BÖLÜM 8
İçkiyle arası bozulalı neredeyse iki hafta kadar olmuştu. Başından geçenleri kimseye anlatmamış, sadece birkaç başarısız deneme gerçekleştirmişti içini başkalarına dökmek için.
"Sanata vereceğim kendimi" diyordu, vermişti de aslındı, o iki haftalık süre içinde resim dışında başka bir şeyle uğraşmamıştı. Tüm dikkati ne anlatmak istediğini anlayamadığı o güzel ve gizemli eserlerindeydi. Lakin bir pürüz vardı ki kafasını daha çok kurcalıyordu. Oda yetişkin her bireyin tahmin edebileceği gibi paraydı. Bir aya yakın süredir çalışmamıştı, faturalar, kira, lüks harcamalar devam ediyordu. Kenarda dört bin dolar civarı bir parası vardı ama yakın zamanda işleri eskiye dönmezse zor günler onu bekliyordu.
Doğrusu birçok kişi ile görüşüyordu gün içinde ama hepsi hemcinsiydi. Düzenli müşterilerinden haber yoktu. En büyük sıkıntısı ise para değildi geri dönülmemesiydi, tamam dönem gelir müşteri olmaz dönem gelir haftada iki gece çıkardı ama uzun süredir bu işin içindeydi, en azından daha önce beraber olduğu biri geri dönerdi Kaan'a. Kafasını kurcalayan da buydu, tek övüncesi iyi sevişmek olan bir adamın "iyi sevişmiyor muyum lan acaba?" Demesiydi. Kendisinden şüphe etmeye başlamıştı, "bunu da beceremezsem ne yapabilirim ki bu koduğumun hayatında?" diye soru soruyordu kendine buna da bir cevap bulamadığı için zihninde daha çok soru oluşmasını bir türlü engelleyemiyordu.
Ne yapardı cidden, ne yapabilirdi? Yarı çıplak resim yaparken bu sorular hücum etti zihnine bir gece, daha fazla resme odaklanamadığı o an fırçayı elinden fırlatıp yatağın üzerine çöktü. Düşündü.
"Acaba benden daha iyisi mi başladı?" duvara bakarak söylemişti bunu kendi kendine.

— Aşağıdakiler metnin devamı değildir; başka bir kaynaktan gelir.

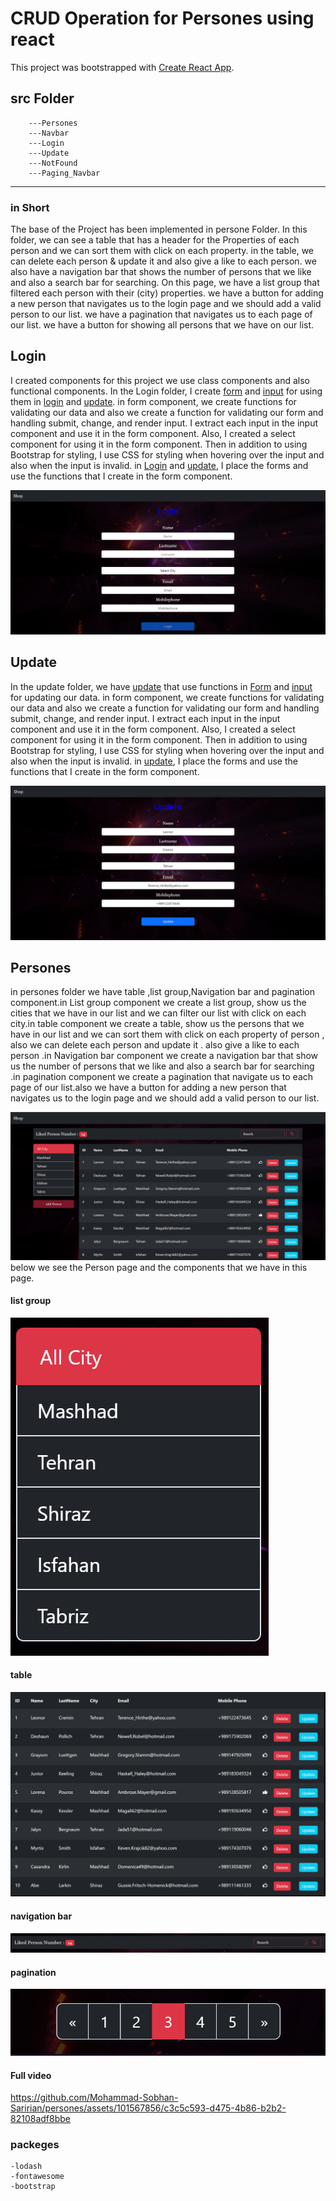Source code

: # CRUD Operation for Persones using react

This project was bootstrapped with [Create React App](https://github.com/facebook/create-react-app).

## src Folder

        ---Persones
        ---Navbar
        ---Login
        ---Update
        ---NotFound
        ---Paging_Navbar

---

### in Short

The base of the Project has been implemented in persone Folder. In this folder, we can see a table that has a header for the Properties of each person and we can sort them with click on each property. in the table, we can delete each person & update it and also give a like to each person. we also have a navigation bar that shows the number of persons that we like and also a search bar for searching. On this page, we have a list group that filtered each person with their (city) properties. we have a button for adding a new person that navigates us to the login page and we should add a valid person to our list. we have a pagination that navigates us to each page of our list. we have a button for showing all persons that we have on our list.

## Login

I created components for this project we use class components and also functional components. In the Login folder, I create [form](./src/components/login/form.jsx) and [input](./src/components/login/input.jsx) for using them in [login](./src/components/login/login.jsx) and [update](./src/components/login/update.jsx). in form component, we create functions for validating our data and also we create a function for validating our form and handling submit, change, and render input. I extract each input in the input component and use it in the form component. Also, I created a select component for using it in the form component. Then in addition to using Bootstrap for styling, I use CSS for styling when hovering over the input and also when the input is invalid. in [Login](./src/components/login/login.jsx) and [update](./src/components/login/update.jsx), I place the forms and use the functions that I create in the form component.

![Alt text](./src/images/Login.jpg)

## Update

In the update folder, we have [update](./src/components/update/update.jsx) that use functions in [Form](./src/components/Login/form.jsx) and [input](./src/components/Login/input.jsx) for updating our data. in form component, we create functions for validating our data and also we create a function for validating our form and handling submit, change, and render input. I extract each input in the input component and use it in the form component. Also, I created a select component for using it in the form component. Then in addition to using Bootstrap for styling, I use CSS for styling when hovering over the input and also when the input is invalid. in [update](./src/components/update/update.jsx), I place the forms and use the functions that I create in the form component.

![Alt text](./src/images/update.jpg)
## Persones

in persones folder we have table ,list group,Navigation bar and pagination component.in List group component we create a list group, show us the cities that we have in our list and we can filter our list with click on each city.in table component we create a table, show us the persons that we have in our list and we can sort them with click on each property of person , also we can delete each person and update it . also give a like to each person .in Navigation bar component we create a navigation bar that show us the number of persons that we like and also a search bar for searching .in pagination component we create a pagination that navigate us to each page of our list.also we have a button for adding a new person that navigates us to the login page and we should add a valid person to our list.

![Alt text](./src/images/person_page.jpg)
below we see the Person page and the components that we have in this page.

#### list group

![Alt text](./src/images/list_group.jpg)

#### table

![Alt text](./src/images/table.jpg)

#### navigation bar

![Alt text](./src/images/navbar.jpg)

#### pagination

![Alt text](./src/images/pagination.jpg)

#### Full video

https://github.com/Mohammad-Sobhan-Saririan/persones/assets/101567856/c3c5c593-d475-4b86-b2b2-82108adf8bbe

### packeges

    -lodash
    -fontawesome
    -bootstrap

<!-- Update README.md -->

"Benden daha iyisi olabilir mi?"
Güldü.
Bu uzun süredir cevabını bildiği tek soruydu. Biraz meta bakarak söyleyeceğim ama kullanıcı yorumlarına göre yoktu, fiyat mı çok yüksekti? O da değildi, yabancı kadın bir eskortun aldığı ücretin tam yarısını alıyordu. Piyasayı bilmiyorsanız söyleyeyim saati altı yüz – yedi yüz lira civarı. Üstüne üstlük hotellerin yıldız sayısıyla ilgilenmiyor cüzi bir miktarda da taksi ücreti alıyordu her ne kadar taksi kullanmasa da. Çünkü yabancı müşterin varsa genelde gece çalışırsın mecburi olarak taksi kullanırsın ama müşterilerin Türk ise çalışma saatin sabah on akşam beş arasıdır. Bunu nedenini bir düşünün siz. Kısacası taksiye pek gereği yoktur, o saatlerde taksi lükse kaçar.
"Bir maillerimi kontrol edeyim." dedi.
Uzun bir süredir maillerini kontrol etmemişti, iş telefonunu eline aldığı an başladı telefon çalmaya.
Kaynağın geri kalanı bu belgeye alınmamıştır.